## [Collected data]
******************************

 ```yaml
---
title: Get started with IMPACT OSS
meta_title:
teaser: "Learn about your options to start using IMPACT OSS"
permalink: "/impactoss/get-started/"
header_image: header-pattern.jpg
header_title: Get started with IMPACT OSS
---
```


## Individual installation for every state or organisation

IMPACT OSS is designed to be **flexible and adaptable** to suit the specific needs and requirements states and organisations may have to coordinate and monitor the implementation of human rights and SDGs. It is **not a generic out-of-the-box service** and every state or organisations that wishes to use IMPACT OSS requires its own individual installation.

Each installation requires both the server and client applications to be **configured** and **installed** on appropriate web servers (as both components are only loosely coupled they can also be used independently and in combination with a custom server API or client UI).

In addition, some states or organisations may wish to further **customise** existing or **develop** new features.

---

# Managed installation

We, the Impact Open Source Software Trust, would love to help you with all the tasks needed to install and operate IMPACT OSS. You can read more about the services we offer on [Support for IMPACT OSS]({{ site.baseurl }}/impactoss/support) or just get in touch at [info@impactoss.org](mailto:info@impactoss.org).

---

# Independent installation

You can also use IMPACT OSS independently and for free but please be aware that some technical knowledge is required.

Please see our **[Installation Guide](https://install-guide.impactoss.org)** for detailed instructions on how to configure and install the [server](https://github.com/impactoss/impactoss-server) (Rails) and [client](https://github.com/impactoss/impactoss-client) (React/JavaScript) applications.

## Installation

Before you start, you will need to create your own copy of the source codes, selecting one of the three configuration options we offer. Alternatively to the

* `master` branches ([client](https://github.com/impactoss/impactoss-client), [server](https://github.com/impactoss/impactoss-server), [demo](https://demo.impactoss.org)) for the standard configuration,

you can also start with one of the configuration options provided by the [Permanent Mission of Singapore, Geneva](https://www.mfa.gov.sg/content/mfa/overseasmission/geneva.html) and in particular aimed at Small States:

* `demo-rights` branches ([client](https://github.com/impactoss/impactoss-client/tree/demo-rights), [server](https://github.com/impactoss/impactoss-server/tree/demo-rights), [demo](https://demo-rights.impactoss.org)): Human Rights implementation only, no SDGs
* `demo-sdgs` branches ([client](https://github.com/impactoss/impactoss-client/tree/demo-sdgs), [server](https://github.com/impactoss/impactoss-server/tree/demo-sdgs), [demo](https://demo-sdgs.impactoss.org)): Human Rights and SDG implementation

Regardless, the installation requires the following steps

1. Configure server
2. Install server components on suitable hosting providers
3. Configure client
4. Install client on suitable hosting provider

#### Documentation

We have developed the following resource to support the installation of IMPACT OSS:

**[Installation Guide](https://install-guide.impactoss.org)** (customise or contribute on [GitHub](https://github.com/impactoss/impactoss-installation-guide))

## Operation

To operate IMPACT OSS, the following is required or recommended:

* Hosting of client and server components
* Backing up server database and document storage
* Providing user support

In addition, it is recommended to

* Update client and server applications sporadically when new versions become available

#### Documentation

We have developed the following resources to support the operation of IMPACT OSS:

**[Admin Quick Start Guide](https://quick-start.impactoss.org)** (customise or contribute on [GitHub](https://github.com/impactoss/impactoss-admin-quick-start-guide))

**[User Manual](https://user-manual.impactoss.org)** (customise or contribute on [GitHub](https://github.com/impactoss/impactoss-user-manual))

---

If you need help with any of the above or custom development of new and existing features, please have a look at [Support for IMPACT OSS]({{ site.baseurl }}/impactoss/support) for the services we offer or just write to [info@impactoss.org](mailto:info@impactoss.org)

******************************

Take each line above that contains "started" and copy it out.

## [Solution for this exercise]
title: Get started with IMPACT OSS
permalink: "/impactoss/get-started/"
header_title: Get started with IMPACT OSS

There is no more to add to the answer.